"""
DEM subtraction
===============

Subtracting one DEM with another should be easy!
This is why ``xdem`` (with functionality from `geoutils <https://geoutils.readthedocs.io>`_) allows directly using the ``-`` or ``+`` operators on :class:`xdem.DEM` objects.

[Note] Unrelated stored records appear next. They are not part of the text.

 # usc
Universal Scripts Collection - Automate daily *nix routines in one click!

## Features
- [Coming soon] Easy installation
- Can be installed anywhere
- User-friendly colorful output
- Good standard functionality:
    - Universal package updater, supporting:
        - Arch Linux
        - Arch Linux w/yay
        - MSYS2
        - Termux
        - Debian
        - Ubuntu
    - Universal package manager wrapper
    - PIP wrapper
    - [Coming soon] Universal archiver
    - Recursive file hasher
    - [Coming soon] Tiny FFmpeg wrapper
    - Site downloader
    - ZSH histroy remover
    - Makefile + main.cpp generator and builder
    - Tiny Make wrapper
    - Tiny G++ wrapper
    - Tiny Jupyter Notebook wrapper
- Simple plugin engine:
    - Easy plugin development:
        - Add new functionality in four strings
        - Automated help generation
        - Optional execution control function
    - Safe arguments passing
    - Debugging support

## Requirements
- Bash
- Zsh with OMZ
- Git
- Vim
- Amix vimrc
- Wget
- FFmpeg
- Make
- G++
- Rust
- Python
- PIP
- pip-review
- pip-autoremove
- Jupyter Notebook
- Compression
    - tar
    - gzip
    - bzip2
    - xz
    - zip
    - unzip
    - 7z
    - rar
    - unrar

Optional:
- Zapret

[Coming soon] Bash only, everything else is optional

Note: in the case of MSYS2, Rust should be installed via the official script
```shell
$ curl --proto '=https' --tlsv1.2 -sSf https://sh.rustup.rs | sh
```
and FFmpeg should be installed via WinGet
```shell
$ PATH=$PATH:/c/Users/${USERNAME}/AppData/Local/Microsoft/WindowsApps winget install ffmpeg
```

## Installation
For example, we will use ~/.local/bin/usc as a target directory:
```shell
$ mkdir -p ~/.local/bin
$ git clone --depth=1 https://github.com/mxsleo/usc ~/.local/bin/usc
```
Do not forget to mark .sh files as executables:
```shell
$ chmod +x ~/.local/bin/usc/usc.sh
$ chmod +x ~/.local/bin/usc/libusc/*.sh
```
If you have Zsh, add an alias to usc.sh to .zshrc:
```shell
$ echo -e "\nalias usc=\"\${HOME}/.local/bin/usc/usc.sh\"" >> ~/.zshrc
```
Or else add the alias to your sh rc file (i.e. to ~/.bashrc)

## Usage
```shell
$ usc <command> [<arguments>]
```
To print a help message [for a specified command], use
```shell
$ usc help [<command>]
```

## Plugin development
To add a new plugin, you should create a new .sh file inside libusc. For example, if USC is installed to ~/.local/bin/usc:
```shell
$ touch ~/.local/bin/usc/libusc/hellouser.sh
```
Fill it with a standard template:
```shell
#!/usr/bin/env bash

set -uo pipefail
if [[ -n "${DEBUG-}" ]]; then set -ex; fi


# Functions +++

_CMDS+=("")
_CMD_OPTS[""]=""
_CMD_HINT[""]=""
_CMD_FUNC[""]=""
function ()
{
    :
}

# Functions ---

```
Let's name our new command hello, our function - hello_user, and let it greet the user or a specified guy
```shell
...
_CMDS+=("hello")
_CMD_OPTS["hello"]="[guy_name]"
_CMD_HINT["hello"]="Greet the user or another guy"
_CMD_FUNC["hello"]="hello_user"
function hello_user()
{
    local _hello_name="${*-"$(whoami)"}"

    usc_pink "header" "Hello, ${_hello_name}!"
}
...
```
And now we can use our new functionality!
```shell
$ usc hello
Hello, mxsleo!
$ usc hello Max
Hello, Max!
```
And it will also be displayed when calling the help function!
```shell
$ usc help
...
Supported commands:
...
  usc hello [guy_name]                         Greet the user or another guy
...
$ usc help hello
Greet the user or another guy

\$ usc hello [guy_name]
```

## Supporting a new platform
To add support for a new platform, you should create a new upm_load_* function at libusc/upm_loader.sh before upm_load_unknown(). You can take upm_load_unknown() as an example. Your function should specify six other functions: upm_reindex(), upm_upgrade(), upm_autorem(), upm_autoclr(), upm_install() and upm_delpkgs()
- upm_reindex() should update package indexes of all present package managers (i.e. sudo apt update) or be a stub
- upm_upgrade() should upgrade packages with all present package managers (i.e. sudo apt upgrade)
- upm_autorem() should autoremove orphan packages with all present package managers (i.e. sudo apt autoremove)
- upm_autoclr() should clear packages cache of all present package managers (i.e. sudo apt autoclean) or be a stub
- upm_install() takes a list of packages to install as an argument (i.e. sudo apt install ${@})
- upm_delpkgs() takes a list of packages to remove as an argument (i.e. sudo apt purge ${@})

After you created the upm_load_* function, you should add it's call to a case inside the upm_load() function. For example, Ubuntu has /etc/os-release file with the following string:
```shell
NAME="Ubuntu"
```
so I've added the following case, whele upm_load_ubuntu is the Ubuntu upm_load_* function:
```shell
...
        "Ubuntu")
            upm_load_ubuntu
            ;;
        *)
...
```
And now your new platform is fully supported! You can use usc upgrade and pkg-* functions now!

Before DEMs can be compared, they need to be reprojected/resampled/cropped to fit the same grid.
The :func:`xdem.DEM.reproject` method takes care of this.

"""
import matplotlib.pyplot as plt
import xdem


# %%

dem_2009 = xdem.DEM(xdem.examples.get_path("longyearbyen_ref_dem"), silent=True)
dem_1990 = xdem.DEM(xdem.examples.get_path("longyearbyen_tba_dem_coreg"), silent=True)

# %%
# We can print the information about the DEMs for a "sanity check"

print(dem_2009)
print(dem_1990)

# %%
# In this particular case, the two DEMs are already on the same grid (they have the same bounds, resolution and coordinate system).
# If they don't, we need to reproject one DEM to fit the other.
# :func:`xdem.DEM.reproject` is a multi-purpose method that ensures a fit each time:

_ = dem_1990.reproject(dem_2009)

# %%
# Oops!
# ``xdem`` just warned us that ``dem_1990`` did not need reprojection, but we asked it to anyway.
# To hide this prompt, add ``.reproject(..., silent=True)``.
# By default, :func:`xdem.DEM.reproject` uses "nearest neighbour" resampling (assuming resampling is needed).
# This approach is great for speed, but it may often be erroneous when resampling.
# Other more accurate methods are "bilinear", "cubic_spline" and others.
# See `geoutils.Raster.reproject() <https://geoutils.readthedocs.io/en/latest/api.html#geoutils.georaster.Raster.reproject>`_ and `rasterio.enums.Resampling <https://rasterio.readthedocs.io/en/latest/api/rasterio.enums.html#rasterio.enums.Resampling>`_ for more information about reprojection.
#
# Now, we are ready to generate the dDEM:

ddem = dem_2009 - dem_1990

print(ddem)

# %%
# It is a new :class:`xdem.DEM` instance, loaded in memory.
# Let's visualize it:

plt.figure(figsize=(8, 5))
plt.imshow(ddem.data.squeeze(), cmap="coolwarm_r", vmin=-20, vmax=20)

plt.show()

# %%
# ... and that's it!
# For missing values, ``xdem`` provides a number of interpolation methods which are shown in the other examples.